Throughout the proceedings, Ebel filed numerous pro se motions by sending letters directly to the District Court. As the result of one of these pro se letter-motions, the District Court scheduled a status conference on November 22. It was at this conference that Ebel alleges the District Court coerced his guilty plea.

At the outset of the conference, the District Judge remarked that he could not become involved in any plea negotiations due to the restrictions of Rule 11(e)(1) of the Federal Rules of Criminal Procedure, which provides that, "The court shall not participate in any discussions between the parties concerning any . . . plea agreement." The judge added, however, that plea discussions were a proper matter for counsel to discuss.

The District Judge then turned to the question of how soon Ebel and government counsel would be prepared to go to trial. He commented that serious plea negotiations would be a basis for another continuance, but that otherwise, the case should be set for trial.

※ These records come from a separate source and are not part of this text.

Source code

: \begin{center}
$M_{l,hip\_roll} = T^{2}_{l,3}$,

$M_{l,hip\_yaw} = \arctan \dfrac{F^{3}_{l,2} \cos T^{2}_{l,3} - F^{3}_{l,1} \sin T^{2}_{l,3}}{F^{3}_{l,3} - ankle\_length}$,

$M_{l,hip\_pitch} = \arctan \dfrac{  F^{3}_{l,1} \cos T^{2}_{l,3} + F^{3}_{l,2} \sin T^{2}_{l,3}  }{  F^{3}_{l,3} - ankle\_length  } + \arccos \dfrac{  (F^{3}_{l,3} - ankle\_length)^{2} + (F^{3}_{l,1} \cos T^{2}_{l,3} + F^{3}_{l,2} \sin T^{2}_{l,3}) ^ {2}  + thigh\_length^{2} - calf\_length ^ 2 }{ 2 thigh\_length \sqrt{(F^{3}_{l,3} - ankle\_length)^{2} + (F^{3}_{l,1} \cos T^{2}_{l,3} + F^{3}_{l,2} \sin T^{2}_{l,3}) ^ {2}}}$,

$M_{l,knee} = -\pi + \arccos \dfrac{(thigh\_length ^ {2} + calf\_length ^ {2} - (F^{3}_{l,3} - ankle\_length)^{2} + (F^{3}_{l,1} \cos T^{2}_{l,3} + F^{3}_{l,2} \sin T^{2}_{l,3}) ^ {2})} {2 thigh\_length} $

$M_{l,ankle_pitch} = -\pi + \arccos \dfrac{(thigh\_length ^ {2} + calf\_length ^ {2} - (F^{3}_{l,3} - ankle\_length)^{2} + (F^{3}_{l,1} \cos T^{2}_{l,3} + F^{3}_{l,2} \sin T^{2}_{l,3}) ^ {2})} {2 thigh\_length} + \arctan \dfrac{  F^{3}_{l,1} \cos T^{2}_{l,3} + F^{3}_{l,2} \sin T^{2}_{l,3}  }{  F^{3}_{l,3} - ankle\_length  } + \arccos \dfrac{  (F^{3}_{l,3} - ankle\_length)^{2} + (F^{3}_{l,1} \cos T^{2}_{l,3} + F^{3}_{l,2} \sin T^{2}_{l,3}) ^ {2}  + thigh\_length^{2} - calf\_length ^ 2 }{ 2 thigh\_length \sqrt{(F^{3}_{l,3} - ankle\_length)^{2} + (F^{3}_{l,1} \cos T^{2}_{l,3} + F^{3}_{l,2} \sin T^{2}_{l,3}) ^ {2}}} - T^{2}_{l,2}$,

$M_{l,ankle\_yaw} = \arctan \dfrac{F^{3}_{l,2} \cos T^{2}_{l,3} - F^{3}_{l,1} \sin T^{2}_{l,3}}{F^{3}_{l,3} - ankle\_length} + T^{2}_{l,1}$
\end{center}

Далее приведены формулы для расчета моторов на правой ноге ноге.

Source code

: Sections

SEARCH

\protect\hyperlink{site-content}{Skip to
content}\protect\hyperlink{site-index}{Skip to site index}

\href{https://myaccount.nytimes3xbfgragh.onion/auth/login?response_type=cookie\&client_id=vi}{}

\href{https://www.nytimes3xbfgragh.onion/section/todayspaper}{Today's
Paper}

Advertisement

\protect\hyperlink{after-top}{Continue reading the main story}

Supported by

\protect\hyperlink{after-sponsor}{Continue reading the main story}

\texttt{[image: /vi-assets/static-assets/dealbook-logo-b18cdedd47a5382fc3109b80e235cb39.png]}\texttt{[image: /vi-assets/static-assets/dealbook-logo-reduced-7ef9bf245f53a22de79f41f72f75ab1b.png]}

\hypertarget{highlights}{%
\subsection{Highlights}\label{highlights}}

The judge then responded to a series of issues related to plea negotiations that were raised by the parties.

At this point, Ebel stated to the District Judge,"As far as a plea agreement is concerned, due to my horrible experiences in courtrooms, I have absolutely no trust at all in anyone in this courtroom, except youself, sir." The judge assured Ebel that the court would require the government to adhere to its plea agreement, and asked if the parties should take a ten minute recess to discuss a plea.

Because of Ebel’s mistrust of the government, government counsel then requested that the court explain how criminal history categories are computed because Ebel did not understand how his criminal history would be computed and he did not trust either the prosecutor’s or his stand-by counsel’s representations. In reaction to this, Ebel explained what was troubling him: He did not understand why he could not plead guilty to a 36 month term, and he did not trust either his stand-by counsel or the government to explain it to him.

It becomes apparent from the hearing transcript at this point that Ebel has agreed to plead guilty if a thirty-six month sentence is guaranteed. He states that he has instructed his stand-by counsel to bargain for such a sentence. He explains to the judge that he has rejected the government’s offer of a range of 37 to 46 months, with a recommendation that the Court choose the low end of the range because he fears that, despite the recommendation, the Court will sentence him at the high end of the range. As a result, he wants an offer of a specific sentence of 36 months or a range of 30 to 36 months. He states,

So, I am very confused, and the thing that I am real confused with is . . . if [the government counsel] wants to give the high end at thirty-six months, then why doesn’t she put me in a range that’s from thirty to thirty-six months and I will agree to thirty-six months if we are only a month apart, and it seemed ridiculous.

The District Judge then asked the government counsel why it wanted more than a 36 month sentence for Ebel. The government counsel explained that a range of 37 to 46 months was the best offer she could make. She believed the Sentencing Guidelines and the facts of this case made the minimum sentence 37 to 46 months. She also explained that it was the policy of the U.S. Attorney not to enter into an agreement for a specific sentence because it deprived the District Court of discretion.

After government counsel explained her position on the Sentencing Guidelines, the District Judge said to Ebel:

If we are talking about a guideline that has a low end of thirty-seven months, unless there is something that

I’m not aware of in all of this, and which I am operating under the assumption that the government is aware of, the Court would go along with the thirty- seven months. That’s the guideline calculation. That’s what you are looking for, isn’t it?

Ebel replied, "Sir, I was looking for thirty-six. But, if that’s the best I am going to get, I mean, a month is a long time. The District Judge commented that he would have no problem with a thirty seven month range.